That strikes me as a whole lot more complication in something we'd
rather not introduce additional complications into without very good
reason.  Then again, there was just a nearby discussion about how it'd
be nice if the backend could realize when a WAL file is complete, and I
do think that'll be more of an issue when users start configuring larger
WAL files, so perhaps we should figure out a way to handle this..

> Anyway.  Do others agree that my issue was the result of wal_keep_segments=0 ?

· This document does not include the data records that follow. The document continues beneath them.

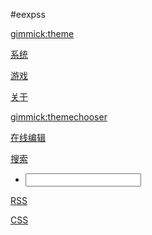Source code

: #eexpss

[gimmick:theme](slat)

[系统]()

[游戏]()

[关于]()
  
[gimmick:themechooser](选择皮肤)

[在线编辑](http://prose.io/#liminany/m)

[搜索]()

 * [<input id="search_input" type="text"/>](#)

[RSS]()

[CSS]()
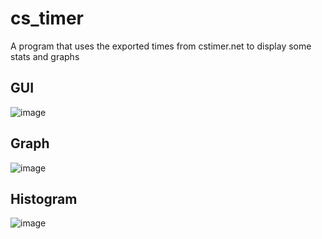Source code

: # cs_timer
A program that uses the exported times from cstimer.net to display some stats and graphs

## GUI
![image](https://i.imgur.com/TvMciF7.png)

## Graph
![image](https://i.imgur.com/YdaHXj5.png)

## Histogram
![image](https://i.imgur.com/sNkx7uK.png)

Yeah, I've not spent much time actually looking at code around this, so
it'd be nice to get:

a) a reproducible case demonstrating it's happening
b) testing to see how long it's been this way
c) if setting wal_keep_segments=1 fixes it
d) perhaps some thought around if we could address this some other way

Thanks!

Stephen

Вложения

signature.asc

Re: Replication failure, slave requesting old segments

От

Adrian Klaver

Дата:

13 августа 2018 г., 06:14:32

On 08/12/2018 02:56 PM, Phil Endecott wrote:
> Stephen Frost wrote:

> 
> Specifically, section 26.2.5 of the docs says:
> 
> "If you use streaming replication without file-based continuous archiving,
> the server might recycle old WAL segments before the standby has received
> them. If this occurs, the standby will need to be reinitialized from a new
> base backup. You can avoid this by setting wal_keep_segments to a value
> large enough to ensure that WAL segments are not recycled too early, or by
> configuring a replication slot for the standby. If you set up a WAL archive
> that's accessible from the standby, these solutions are not required, since
> the standby can always use the archive to catch up provided it retains 
> enough
> segments."
> 
> OR, maybe the WAL reader that process the files that restore_command 
> fetches
> could be smart enough to realise that it can skip over the gap at the end?
> 
> Anyway.  Do others agree that my issue was the result of 
> wal_keep_segments=0 ?

Only as a sub-issue of the slave losing contact with the master. The 
basic problem is maintaining two separate operations, archiving and 
streaming, in sync. If either or some combination of both lose 
synchronization then it is anyone's guess on what is appropriate for 
wal_keep_segments.


> 
> 
> Regards, Phil.
> 
> 
> 
> 
> 
> 


-- 
Adrian Klaver
adrian.klaver@aklaver.com

Re: Replication failure, slave requesting old segments

От

Adrian Klaver

Дата:

13 августа 2018 г., 06:19:16

On 08/12/2018 03:54 PM, Stephen Frost wrote:
> Greetings,
> 
> * Phil Endecott (spam_from_pgsql_lists@chezphil.org) wrote:
>> OK.  I think this is perhaps a documentation bug, maybe a missing
>> warning when the master reads its configuration, and maybe (as you say)
>> a bad default value.
> 
> If we consider it to be an issue worthy of a change then we should
> probably just change the default value, and maybe not even allow it to
> be set lower than '1'.
> 

I would say leave the default at 0 as it leaves no doubt that you are 
performing without a net. A setting of '1' implies you are covered and 
for a fast moving cluster or slow moving one with sufficient downtime 
that would not be the case. Better to let the end user know this is not 
a simple problem and some thought needs to go into configuration.

-- 
Adrian Klaver
adrian.klaver@aklaver.com

Re: Replication failure, slave requesting old segments

От

Stephen Frost

Дата:

13 августа 2018 г., 18:04:37

Greetings,

* Adrian Klaver (adrian.klaver@aklaver.com) wrote:
> On 08/12/2018 03:54 PM, Stephen Frost wrote:
> >* Phil Endecott (spam_from_pgsql_lists@chezphil.org) wrote:
> >>OK.  I think this is perhaps a documentation bug, maybe a missing
> >>warning when the master reads its configuration, and maybe (as you say)
> >>a bad default value.
> >
> >If we consider it to be an issue worthy of a change then we should
> >probably just change the default value, and maybe not even allow it to
> >be set lower than '1'.
>
> I would say leave the default at 0 as it leaves no doubt that you are
> performing without a net. A setting of '1' implies you are covered and for a
> fast moving cluster or slow moving one with sufficient downtime that would
> not be the case. Better to let the end user know this is not a simple
> problem and some thought needs to go into configuration.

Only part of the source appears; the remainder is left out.